■ WORK TASK ■
Only the lines from the one containing "The **Single Responsibility" through the end of the listing are to be transcribed, exactly and with both ends included.

■ MATERIAL PROVIDED ■
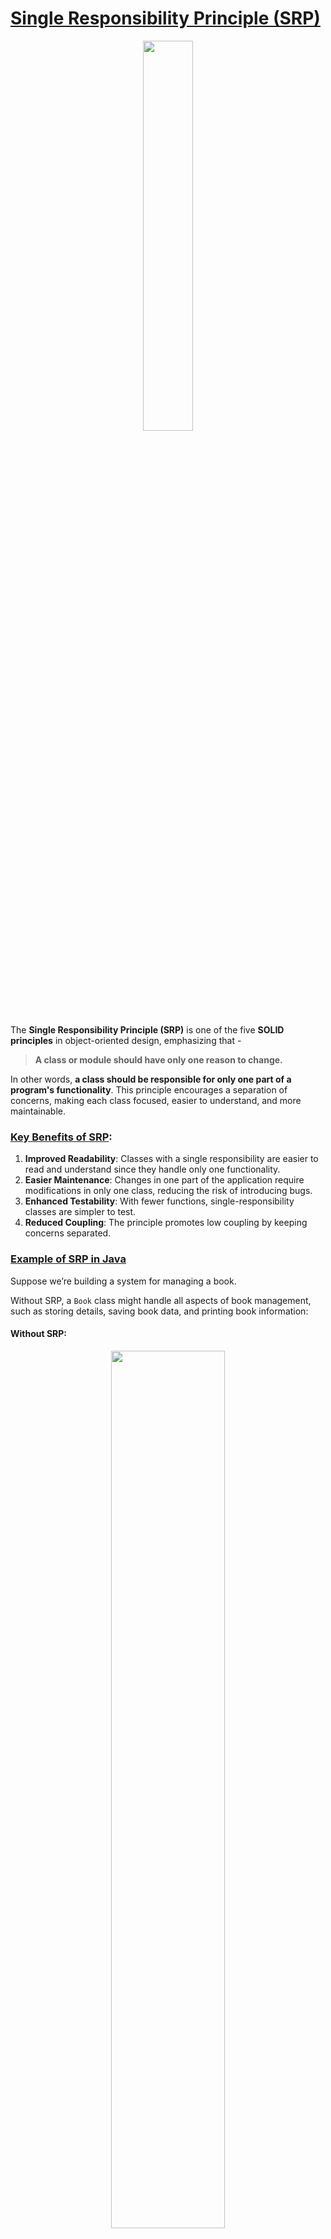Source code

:# [Single Responsibility Principle (SRP)](#single-reponsibility-principle-srp)

<p align="center" >
 <img src="./images/srp.png" width="40%" >
</p>

The **Single Responsibility Principle (SRP)** is one of the five **SOLID principles** in object-oriented design, emphasizing that -
> **A class or module should have only one reason to change.**

In other words, **a class should be responsible for only one part of a program's functionality**. This principle encourages a separation of concerns, making each class focused, easier to understand, and more maintainable.

### [Key Benefits of SRP](#key-benefits-of-srp):
1. **Improved Readability**: Classes with a single responsibility are easier to read and understand since they handle only one functionality.
2. **Easier Maintenance**: Changes in one part of the application require modifications in only one class, reducing the risk of introducing bugs.
3. **Enhanced Testability**: With fewer functions, single-responsibility classes are simpler to test.
4. **Reduced Coupling**: The principle promotes low coupling by keeping concerns separated.

### [Example of SRP in Java](#example-of-srp-in-java)

Suppose we’re building a system for managing a book. 

Without SRP, a `Book` class might handle all aspects of book management, such as storing details, saving book data, and printing book information:

#### Without SRP:

<p align="center" >
 <img src="./images/without-srp.png" width="60%" >
</p>


Here, the `Book` class violates SRP because it’s responsible for:
- Storing book details
- Saving book data (persistence)
- Printing book information

This makes the class more complex, tightly coupled, and harder to maintain.

#### With SRP:

By applying SRP, we can split these responsibilities into separate classes:

<p align="center" >
 <img src="./images/with-srp.png" width="60%" >
</p>

Here:
- The `Book` class is responsible only for storing book data.
- `BookRepository` handles saving the book data.
- `BookPrinter` manages printing book details.

Each class has a single responsibility, making the code easier to read, test, and maintain.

■ TASK RESULT ■
The **Single Responsibility Principle (SRP)** is one of the five **SOLID principles** in object-oriented design, emphasizing that -
> **A class or module should have only one reason to change.**

In other words, **a class should be responsible for only one part of a program's functionality**. This principle encourages a separation of concerns, making each class focused, easier to understand, and more maintainable.

### [Key Benefits of SRP](#key-benefits-of-srp):
1. **Improved Readability**: Classes with a single responsibility are easier to read and understand since they handle only one functionality.
2. **Easier Maintenance**: Changes in one part of the application require modifications in only one class, reducing the risk of introducing bugs.
3. **Enhanced Testability**: With fewer functions, single-responsibility classes are simpler to test.
4. **Reduced Coupling**: The principle promotes low coupling by keeping concerns separated.

### [Example of SRP in Java](#example-of-srp-in-java)

Suppose we’re building a system for managing a book. 

Without SRP, a `Book` class might handle all aspects of book management, such as storing details, saving book data, and printing book information:

#### Without SRP:

<p align="center" >
 <img src="./images/without-srp.png" width="60%" >
</p>


Here, the `Book` class violates SRP because it’s responsible for:
- Storing book details
- Saving book data (persistence)
- Printing book information

This makes the class more complex, tightly coupled, and harder to maintain.

#### With SRP:

By applying SRP, we can split these responsibilities into separate classes:

<p align="center" >
 <img src="./images/with-srp.png" width="60%" >
</p>

Here:
- The `Book` class is responsible only for storing book data.
- `BookRepository` handles saving the book data.
- `BookPrinter` manages printing book details.

Each class has a single responsibility, making the code easier to read, test, and maintain.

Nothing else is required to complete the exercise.